VND 1,650 billion needed by 2025
According to the Ministry of Construction, the resolution aims to ensure funding for the investment project to build at least 1 million social housing units for low-income earners and industrial park workers for the period 2021-2030. It also aims to provide housing for all, especially those with social policies, low-income earners, and the poor who are struggling to find accommodation. This will contribute to political stability and social security.
The Ministry of Construction revealed that to implement the Government’s project to build 1 million social housing units during the 2021-2030 period, a massive amount of VND 500,000 billion is required. Therefore, the Ministry is drafting a resolution on a preferential credit package of VND 100,000 billion for the Vietnam Bank for Social Policies to lend for buying, renting, building, renovating, and repairing social housing.
Proposed additional credit package for social housing (Photo: Nhu Y)
The interest rate for this preferential credit package of VND 100,000 billion for social housing purchase will be the same as the interest rate for poor households decided by the Prime Minister for each period. The disbursement period for this preferential credit package will last until the entire package is disbursed, but not beyond December 31, 2030.

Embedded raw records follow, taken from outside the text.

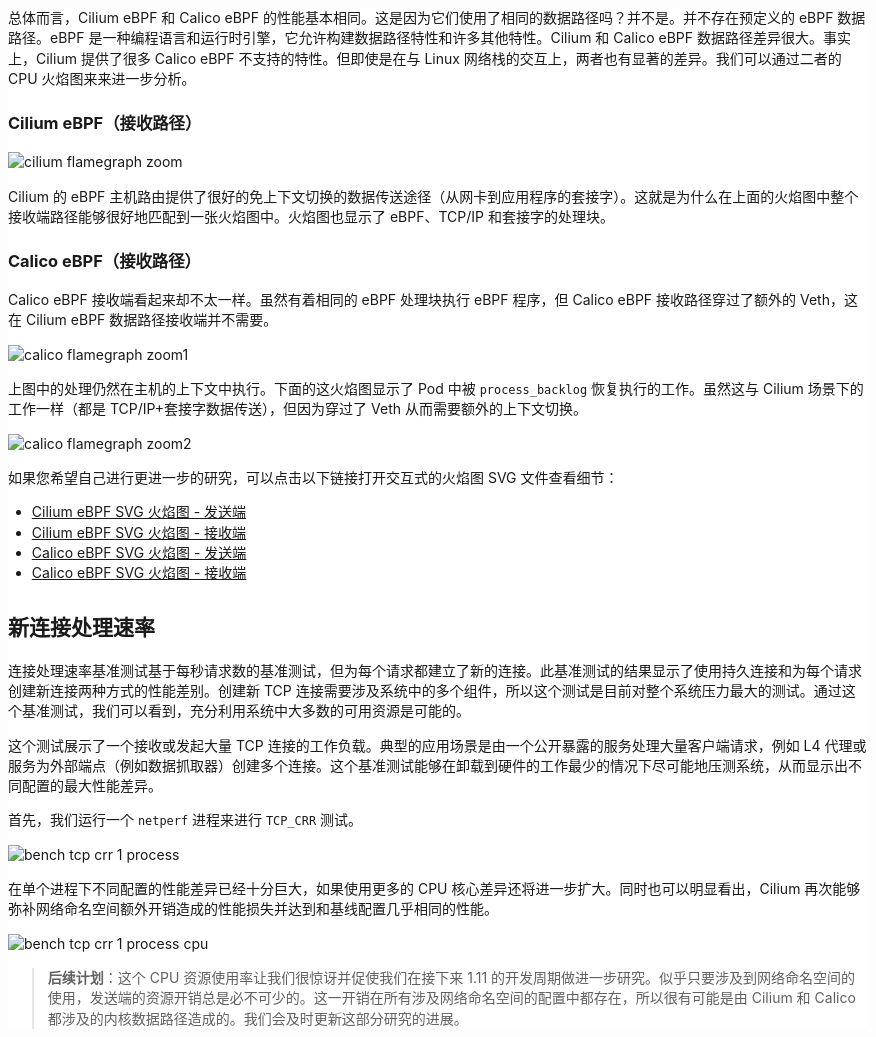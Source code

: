 总体而言，Cilium eBPF 和 Calico eBPF 的性能基本相同。这是因为它们使用了相同的数据路径吗？并不是。并不存在预定义的 eBPF 数据路径。eBPF 是一种编程语言和运行时引擎，它允许构建数据路径特性和许多其他特性。Cilium 和 Calico eBPF 数据路径差异很大。事实上，Cilium 提供了很多 Calico eBPF 不支持的特性。但即使是在与 Linux 网络栈的交互上，两者也有显著的差异。我们可以通过二者的 CPU 火焰图来来进一步分析。

### Cilium eBPF（接收路径）

![cilium flamegraph zoom](https://pek3b.qingstor.com/kubesphere-community/images/20210520003205.png)

Cilium 的 eBPF 主机路由提供了很好的免上下文切换的数据传送途径（从网卡到应用程序的套接字）。这就是为什么在上面的火焰图中整个接收端路径能够很好地匹配到一张火焰图中。火焰图也显示了 eBPF、TCP/IP 和套接字的处理块。

### Calico eBPF（接收路径）

Calico eBPF 接收端看起来却不太一样。虽然有着相同的 eBPF 处理块执行 eBPF 程序，但 Calico eBPF 接收路径穿过了额外的 Veth，这在 Cilium eBPF 数据路径接收端并不需要。

![calico flamegraph zoom1](https://pek3b.qingstor.com/kubesphere-community/images/20210520003219.png)

上图中的处理仍然在主机的上下文中执行。下面的这火焰图显示了 Pod 中被 `process_backlog` 恢复执行的工作。虽然这与 Cilium 场景下的工作一样（都是 TCP/IP+套接字数据传送），但因为穿过了 Veth 从而需要额外的上下文切换。

![calico flamegraph zoom2](https://pek3b.qingstor.com/kubesphere-community/images/20210520003243.png)

如果您希望自己进行更进一步的研究，可以点击以下链接打开交互式的火焰图 SVG 文件查看细节：

- [Cilium eBPF SVG 火焰图 - 发送端](https://cilium.io/b85c71fbc3ce620c8544c9317f2bf858/cilium-ebpf-hr-rr-zh3.svg "Cilium eBPF SVG 火焰图 - 发送端")
- [Cilium eBPF SVG 火焰图 - 接收端](https://cilium.io/67a828b79d79f0360468cc02810c10e0/cilium-ebpf-hr-rr-zh4.svg "Cilium eBPF SVG 火焰图 - 接收端")
- [Calico eBPF SVG 火焰图 - 发送端](https://cilium.io/3680690af3f6b5827065c0181025861e/calico-ebpf-rr-zh3.svg "Calico eBPF SVG 火焰图 - 发送端")
- [Calico eBPF SVG 火焰图 - 接收端](https://cilium.io/cc3abd245b9bc7bf5bcab5bf04c18f29/calico-ebpf-rr-zh4.svg "Calico eBPF SVG 火焰图 - 接收端")

## 新连接处理速率

连接处理速率基准测试基于每秒请求数的基准测试，但为每个请求都建立了新的连接。此基准测试的结果显示了使用持久连接和为每个请求创建新连接两种方式的性能差别。创建新 TCP 连接需要涉及系统中的多个组件，所以这个测试是目前对整个系统压力最大的测试。通过这个基准测试，我们可以看到，充分利用系统中大多数的可用资源是可能的。

这个测试展示了一个接收或发起大量 TCP 连接的工作负载。典型的应用场景是由一个公开暴露的服务处理大量客户端请求，例如 L4 代理或服务为外部端点（例如数据抓取器）创建多个连接。这个基准测试能够在卸载到硬件的工作最少的情况下尽可能地压测系统，从而显示出不同配置的最大性能差异。

首先，我们运行一个 `netperf` 进程来进行 `TCP_CRR` 测试。

![bench tcp crr 1 process](https://pek3b.qingstor.com/kubesphere-community/images/20210520003307.png)

在单个进程下不同配置的性能差异已经十分巨大，如果使用更多的 CPU 核心差异还将进一步扩大。同时也可以明显看出，Cilium 再次能够弥补网络命名空间额外开销造成的性能损失并达到和基线配置几乎相同的性能。

![bench tcp crr 1 process cpu](https://pek3b.qingstor.com/kubesphere-community/images/20210520003319.png)

> **后续计划**：这个 CPU 资源使用率让我们很惊讶并促使我们在接下来 1.11 的开发周期做进一步研究。似乎只要涉及到网络命名空间的使用，发送端的资源开销总是必不可少的。这一开销在所有涉及网络命名空间的配置中都存在，所以很有可能是由 Cilium 和 Calico 都涉及的内核数据路径造成的。我们会及时更新这部分研究的进展。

The allocation and disbursement of the preferential credit package for social housing development are expected to be as follows: VND 1,650 billion will be allocated for 2025; VND 1,650 billion for 2026; VND 1,650 billion for 2027; VND 1,650 billion for 2028; VND 1,650 billion for 2029; and VND 17,500 billion for 2030.
To implement the preferential credit package of VND 100,000 billion, the Ministry of Construction proposed that the Government assign the Ministry of Finance to carefully and specifically assess the ability to issue Government bonds to provide capital for the Vietnam Bank for Social Policies to lend for buying, renting, building, renovating, and repairing houses.
According to the draft, it is proposed that the Ministry of Planning and Investment coordinate with the Ministry of Finance and other relevant ministries and sectors to allocate government bond capital for social housing development. During the appraisal of investment policies for industrial park infrastructure projects, the allocation of land funds for the development of worker housing in accordance with the Law on Housing must be considered.
For the State Bank, the Ministry of Construction proposed that the Government assign this agency to coordinate with the Vietnam Bank for Social Policies to review and remove difficulties and obstacles to effectively implement the program to support social housing loans.
The Vietnam Bank for Social Policies will develop a plan to issue bonds guaranteed by the Government, submit the dossier requesting a government guarantee to the Ministry of Finance for submission to the Prime Minister for approval, and manage the capital source in accordance with regulations.
The Ministry of Finance and the Ministry of Planning and Investment will prioritize allocating VND 100,000 billion for projects to develop social housing and for homebuyers.
Localities must have specific mechanisms and solutions to shorten administrative procedures related to project establishment, approval, land allocation, land lease, site clearance, and investment in construction to support and encourage enterprises to implement investment projects, create supply for the market, and take advantage of preferential capital for social housing development.
What about the previous social housing loan packages?
This is the first time the Ministry of Construction has proposed a social housing package through the issuance of bonds. Currently, social housing uses two capital sources: the VND 120,000 billion package provided by commercial banks from their own capital sources and the capital source implemented by the Vietnam Bank for Social Policies according to Decree 100 on social housing from the state budget.
According to the Ministry of Construction, the credit package of VND 120,000 billion for investing in and buying social housing has an interest rate that is 1.5-2% lower than the average commercial interest rate of the four state-owned commercial banks during the same period. However, after more than a year of implementation, the disbursement rate of this preferential credit package of VND 120,000 billion is very low because the interest rate and loan conditions are not really favorable for low-income earners in urban areas and industrial park workers.
Currently, the interest rate for this package is 7%/year for investors and 6.5%/year for homebuyers. As of the end of the third quarter of this year, the total outstanding balance was VND 1,783 billion, of which eligible corporate customers had 15 projects with a total committed credit of VND 4,200 billion and an outstanding balance of VND 1,633 billion.
There are 68 projects that have not yet signed credit contracts for the VND 120,000 billion program, including 57 projects where investors do not need loans and 6 projects that are being appraised by commercial banks, and 5 projects that do not meet the lending conditions.
For homebuyers, by the end of the third quarter, the VND 120,000 billion package had disbursed about VND 150 billion for homebuyers in 12 projects.
Meanwhile, the interest rate for loans from the Vietnam Bank for Social Policies is 6.6%/year, which is still considered high compared to the payment capacity of the people.